== DATA PROVIDED ==

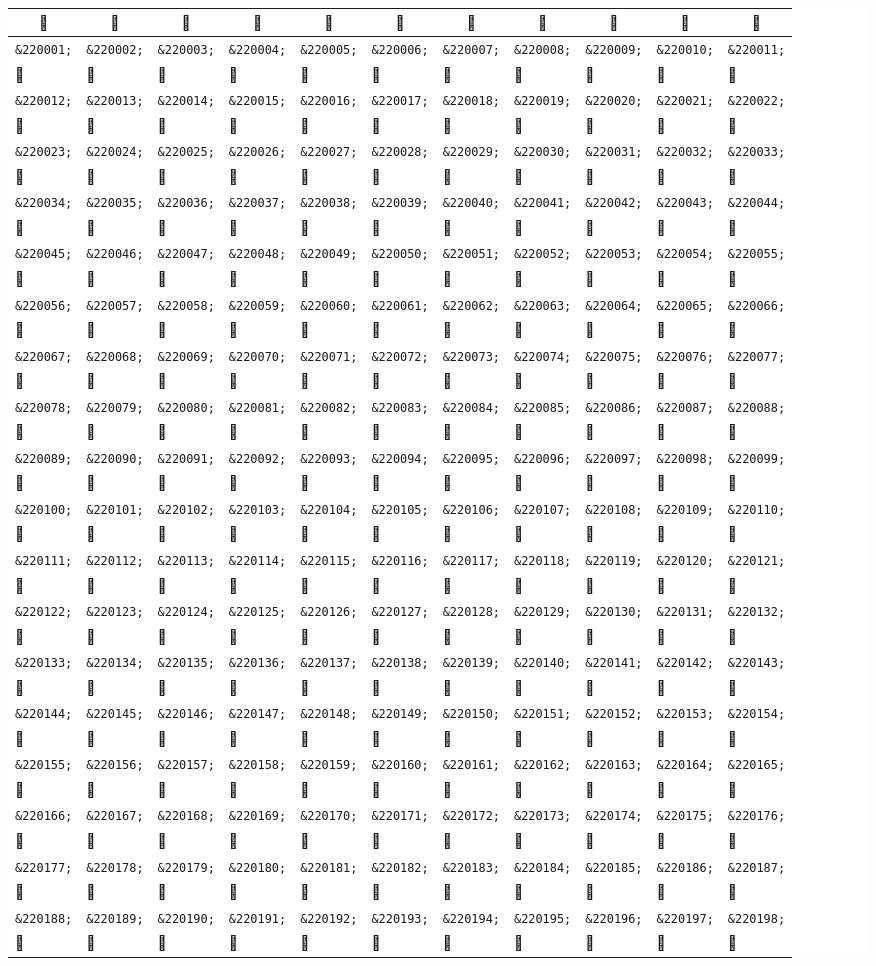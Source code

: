| &#220001; | &#220002; | &#220003; | &#220004; | &#220005; | &#220006; | &#220007; | &#220008; | &#220009; | &#220010; | &#220011; | 
|  --- |  --- |  --- |  --- |  --- |  --- |  --- |  --- |  --- |  --- |  --- | 
| `&220001;` | `&220002;` | `&220003;` | `&220004;` | `&220005;` | `&220006;` | `&220007;` | `&220008;` | `&220009;` | `&220010;` | `&220011;` | 
| &#220012; | &#220013; | &#220014; | &#220015; | &#220016; | &#220017; | &#220018; | &#220019; | &#220020; | &#220021; | &#220022; | 
| `&220012;` | `&220013;` | `&220014;` | `&220015;` | `&220016;` | `&220017;` | `&220018;` | `&220019;` | `&220020;` | `&220021;` | `&220022;` | 
| &#220023; | &#220024; | &#220025; | &#220026; | &#220027; | &#220028; | &#220029; | &#220030; | &#220031; | &#220032; | &#220033; | 
| `&220023;` | `&220024;` | `&220025;` | `&220026;` | `&220027;` | `&220028;` | `&220029;` | `&220030;` | `&220031;` | `&220032;` | `&220033;` | 
| &#220034; | &#220035; | &#220036; | &#220037; | &#220038; | &#220039; | &#220040; | &#220041; | &#220042; | &#220043; | &#220044; | 
| `&220034;` | `&220035;` | `&220036;` | `&220037;` | `&220038;` | `&220039;` | `&220040;` | `&220041;` | `&220042;` | `&220043;` | `&220044;` | 
| &#220045; | &#220046; | &#220047; | &#220048; | &#220049; | &#220050; | &#220051; | &#220052; | &#220053; | &#220054; | &#220055; | 
| `&220045;` | `&220046;` | `&220047;` | `&220048;` | `&220049;` | `&220050;` | `&220051;` | `&220052;` | `&220053;` | `&220054;` | `&220055;` | 
| &#220056; | &#220057; | &#220058; | &#220059; | &#220060; | &#220061; | &#220062; | &#220063; | &#220064; | &#220065; | &#220066; | 
| `&220056;` | `&220057;` | `&220058;` | `&220059;` | `&220060;` | `&220061;` | `&220062;` | `&220063;` | `&220064;` | `&220065;` | `&220066;` | 
| &#220067; | &#220068; | &#220069; | &#220070; | &#220071; | &#220072; | &#220073; | &#220074; | &#220075; | &#220076; | &#220077; | 
| `&220067;` | `&220068;` | `&220069;` | `&220070;` | `&220071;` | `&220072;` | `&220073;` | `&220074;` | `&220075;` | `&220076;` | `&220077;` | 
| &#220078; | &#220079; | &#220080; | &#220081; | &#220082; | &#220083; | &#220084; | &#220085; | &#220086; | &#220087; | &#220088; | 
| `&220078;` | `&220079;` | `&220080;` | `&220081;` | `&220082;` | `&220083;` | `&220084;` | `&220085;` | `&220086;` | `&220087;` | `&220088;` | 
| &#220089; | &#220090; | &#220091; | &#220092; | &#220093; | &#220094; | &#220095; | &#220096; | &#220097; | &#220098; | &#220099; | 
| `&220089;` | `&220090;` | `&220091;` | `&220092;` | `&220093;` | `&220094;` | `&220095;` | `&220096;` | `&220097;` | `&220098;` | `&220099;` | 
| &#220100; | &#220101; | &#220102; | &#220103; | &#220104; | &#220105; | &#220106; | &#220107; | &#220108; | &#220109; | &#220110; | 
| `&220100;` | `&220101;` | `&220102;` | `&220103;` | `&220104;` | `&220105;` | `&220106;` | `&220107;` | `&220108;` | `&220109;` | `&220110;` | 
| &#220111; | &#220112; | &#220113; | &#220114; | &#220115; | &#220116; | &#220117; | &#220118; | &#220119; | &#220120; | &#220121; | 
| `&220111;` | `&220112;` | `&220113;` | `&220114;` | `&220115;` | `&220116;` | `&220117;` | `&220118;` | `&220119;` | `&220120;` | `&220121;` | 
| &#220122; | &#220123; | &#220124; | &#220125; | &#220126; | &#220127; | &#220128; | &#220129; | &#220130; | &#220131; | &#220132; | 
| `&220122;` | `&220123;` | `&220124;` | `&220125;` | `&220126;` | `&220127;` | `&220128;` | `&220129;` | `&220130;` | `&220131;` | `&220132;` | 
| &#220133; | &#220134; | &#220135; | &#220136; | &#220137; | &#220138; | &#220139; | &#220140; | &#220141; | &#220142; | &#220143; | 
| `&220133;` | `&220134;` | `&220135;` | `&220136;` | `&220137;` | `&220138;` | `&220139;` | `&220140;` | `&220141;` | `&220142;` | `&220143;` | 
| &#220144; | &#220145; | &#220146; | &#220147; | &#220148; | &#220149; | &#220150; | &#220151; | &#220152; | &#220153; | &#220154; | 
| `&220144;` | `&220145;` | `&220146;` | `&220147;` | `&220148;` | `&220149;` | `&220150;` | `&220151;` | `&220152;` | `&220153;` | `&220154;` | 
| &#220155; | &#220156; | &#220157; | &#220158; | &#220159; | &#220160; | &#220161; | &#220162; | &#220163; | &#220164; | &#220165; | 
| `&220155;` | `&220156;` | `&220157;` | `&220158;` | `&220159;` | `&220160;` | `&220161;` | `&220162;` | `&220163;` | `&220164;` | `&220165;` | 
| &#220166; | &#220167; | &#220168; | &#220169; | &#220170; | &#220171; | &#220172; | &#220173; | &#220174; | &#220175; | &#220176; | 
| `&220166;` | `&220167;` | `&220168;` | `&220169;` | `&220170;` | `&220171;` | `&220172;` | `&220173;` | `&220174;` | `&220175;` | `&220176;` | 
| &#220177; | &#220178; | &#220179; | &#220180; | &#220181; | &#220182; | &#220183; | &#220184; | &#220185; | &#220186; | &#220187; | 
| `&220177;` | `&220178;` | `&220179;` | `&220180;` | `&220181;` | `&220182;` | `&220183;` | `&220184;` | `&220185;` | `&220186;` | `&220187;` | 
| &#220188; | &#220189; | &#220190; | &#220191; | &#220192; | &#220193; | &#220194; | &#220195; | &#220196; | &#220197; | &#220198; | 
| `&220188;` | `&220189;` | `&220190;` | `&220191;` | `&220192;` | `&220193;` | `&220194;` | `&220195;` | `&220196;` | `&220197;` | `&220198;` | 
| &#220199; | &#220200; | &#220201; | &#220202; | &#220203; | &#220204; | &#220205; | &#220206; | &#220207; | &#220208; | &#220209; |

===

ACTIVITY => Without the pictures, repeat the listing exactly as it reads.

PROBLEM SOLUTION =>
Source code

:| &#220001; | &#220002; | &#220003; | &#220004; | &#220005; | &#220006; | &#220007; | &#220008; | &#220009; | &#220010; | &#220011; | 
|  --- |  --- |  --- |  --- |  --- |  --- |  --- |  --- |  --- |  --- |  --- | 
| `&220001;` | `&220002;` | `&220003;` | `&220004;` | `&220005;` | `&220006;` | `&220007;` | `&220008;` | `&220009;` | `&220010;` | `&220011;` | 
| &#220012; | &#220013; | &#220014; | &#220015; | &#220016; | &#220017; | &#220018; | &#220019; | &#220020; | &#220021; | &#220022; | 
| `&220012;` | `&220013;` | `&220014;` | `&220015;` | `&220016;` | `&220017;` | `&220018;` | `&220019;` | `&220020;` | `&220021;` | `&220022;` | 
| &#220023; | &#220024; | &#220025; | &#220026; | &#220027; | &#220028; | &#220029; | &#220030; | &#220031; | &#220032; | &#220033; | 
| `&220023;` | `&220024;` | `&220025;` | `&220026;` | `&220027;` | `&220028;` | `&220029;` | `&220030;` | `&220031;` | `&220032;` | `&220033;` | 
| &#220034; | &#220035; | &#220036; | &#220037; | &#220038; | &#220039; | &#220040; | &#220041; | &#220042; | &#220043; | &#220044; | 
| `&220034;` | `&220035;` | `&220036;` | `&220037;` | `&220038;` | `&220039;` | `&220040;` | `&220041;` | `&220042;` | `&220043;` | `&220044;` | 
| &#220045; | &#220046; | &#220047; | &#220048; | &#220049; | &#220050; | &#220051; | &#220052; | &#220053; | &#220054; | &#220055; | 
| `&220045;` | `&220046;` | `&220047;` | `&220048;` | `&220049;` | `&220050;` | `&220051;` | `&220052;` | `&220053;` | `&220054;` | `&220055;` | 
| &#220056; | &#220057; | &#220058; | &#220059; | &#220060; | &#220061; | &#220062; | &#220063; | &#220064; | &#220065; | &#220066; | 
| `&220056;` | `&220057;` | `&220058;` | `&220059;` | `&220060;` | `&220061;` | `&220062;` | `&220063;` | `&220064;` | `&220065;` | `&220066;` | 
| &#220067; | &#220068; | &#220069; | &#220070; | &#220071; | &#220072; | &#220073; | &#220074; | &#220075; | &#220076; | &#220077; | 
| `&220067;` | `&220068;` | `&220069;` | `&220070;` | `&220071;` | `&220072;` | `&220073;` | `&220074;` | `&220075;` | `&220076;` | `&220077;` | 
| &#220078; | &#220079; | &#220080; | &#220081; | &#220082; | &#220083; | &#220084; | &#220085; | &#220086; | &#220087; | &#220088; | 
| `&220078;` | `&220079;` | `&220080;` | `&220081;` | `&220082;` | `&220083;` | `&220084;` | `&220085;` | `&220086;` | `&220087;` | `&220088;` | 
| &#220089; | &#220090; | &#220091; | &#220092; | &#220093; | &#220094; | &#220095; | &#220096; | &#220097; | &#220098; | &#220099; | 
| `&220089;` | `&220090;` | `&220091;` | `&220092;` | `&220093;` | `&220094;` | `&220095;` | `&220096;` | `&220097;` | `&220098;` | `&220099;` | 
| &#220100; | &#220101; | &#220102; | &#220103; | &#220104; | &#220105; | &#220106; | &#220107; | &#220108; | &#220109; | &#220110; | 
| `&220100;` | `&220101;` | `&220102;` | `&220103;` | `&220104;` | `&220105;` | `&220106;` | `&220107;` | `&220108;` | `&220109;` | `&220110;` | 
| &#220111; | &#220112; | &#220113; | &#220114; | &#220115; | &#220116; | &#220117; | &#220118; | &#220119; | &#220120; | &#220121; | 
| `&220111;` | `&220112;` | `&220113;` | `&220114;` | `&220115;` | `&220116;` | `&220117;` | `&220118;` | `&220119;` | `&220120;` | `&220121;` | 
| &#220122; | &#220123; | &#220124; | &#220125; | &#220126; | &#220127; | &#220128; | &#220129; | &#220130; | &#220131; | &#220132; | 
| `&220122;` | `&220123;` | `&220124;` | `&220125;` | `&220126;` | `&220127;` | `&220128;` | `&220129;` | `&220130;` | `&220131;` | `&220132;` | 
| &#220133; | &#220134; | &#220135; | &#220136; | &#220137; | &#220138; | &#220139; | &#220140; | &#220141; | &#220142; | &#220143; | 
| `&220133;` | `&220134;` | `&220135;` | `&220136;` | `&220137;` | `&220138;` | `&220139;` | `&220140;` | `&220141;` | `&220142;` | `&220143;` | 
| &#220144; | &#220145; | &#220146; | &#220147; | &#220148; | &#220149; | &#220150; | &#220151; | &#220152; | &#220153; | &#220154; | 
| `&220144;` | `&220145;` | `&220146;` | `&220147;` | `&220148;` | `&220149;` | `&220150;` | `&220151;` | `&220152;` | `&220153;` | `&220154;` | 
| &#220155; | &#220156; | &#220157; | &#220158; | &#220159; | &#220160; | &#220161; | &#220162; | &#220163; | &#220164; | &#220165; | 
| `&220155;` | `&220156;` | `&220157;` | `&220158;` | `&220159;` | `&220160;` | `&220161;` | `&220162;` | `&220163;` | `&220164;` | `&220165;` | 
| &#220166; | &#220167; | &#220168; | &#220169; | &#220170; | &#220171; | &#220172; | &#220173; | &#220174; | &#220175; | &#220176; | 
| `&220166;` | `&220167;` | `&220168;` | `&220169;` | `&220170;` | `&220171;` | `&220172;` | `&220173;` | `&220174;` | `&220175;` | `&220176;` | 
| &#220177; | &#220178; | &#220179; | &#220180; | &#220181; | &#220182; | &#220183; | &#220184; | &#220185; | &#220186; | &#220187; | 
| `&220177;` | `&220178;` | `&220179;` | `&220180;` | `&220181;` | `&220182;` | `&220183;` | `&220184;` | `&220185;` | `&220186;` | `&220187;` | 
| &#220188; | &#220189; | &#220190; | &#220191; | &#220192; | &#220193; | &#220194; | &#220195; | &#220196; | &#220197; | &#220198; | 
| `&220188;` | `&220189;` | `&220190;` | `&220191;` | `&220192;` | `&220193;` | `&220194;` | `&220195;` | `&220196;` | `&220197;` | `&220198;` | 
| &#220199; | &#220200; | &#220201; | &#220202; | &#220203; | &#220204; | &#220205; | &#220206; | &#220207; | &#220208; | &#220209; |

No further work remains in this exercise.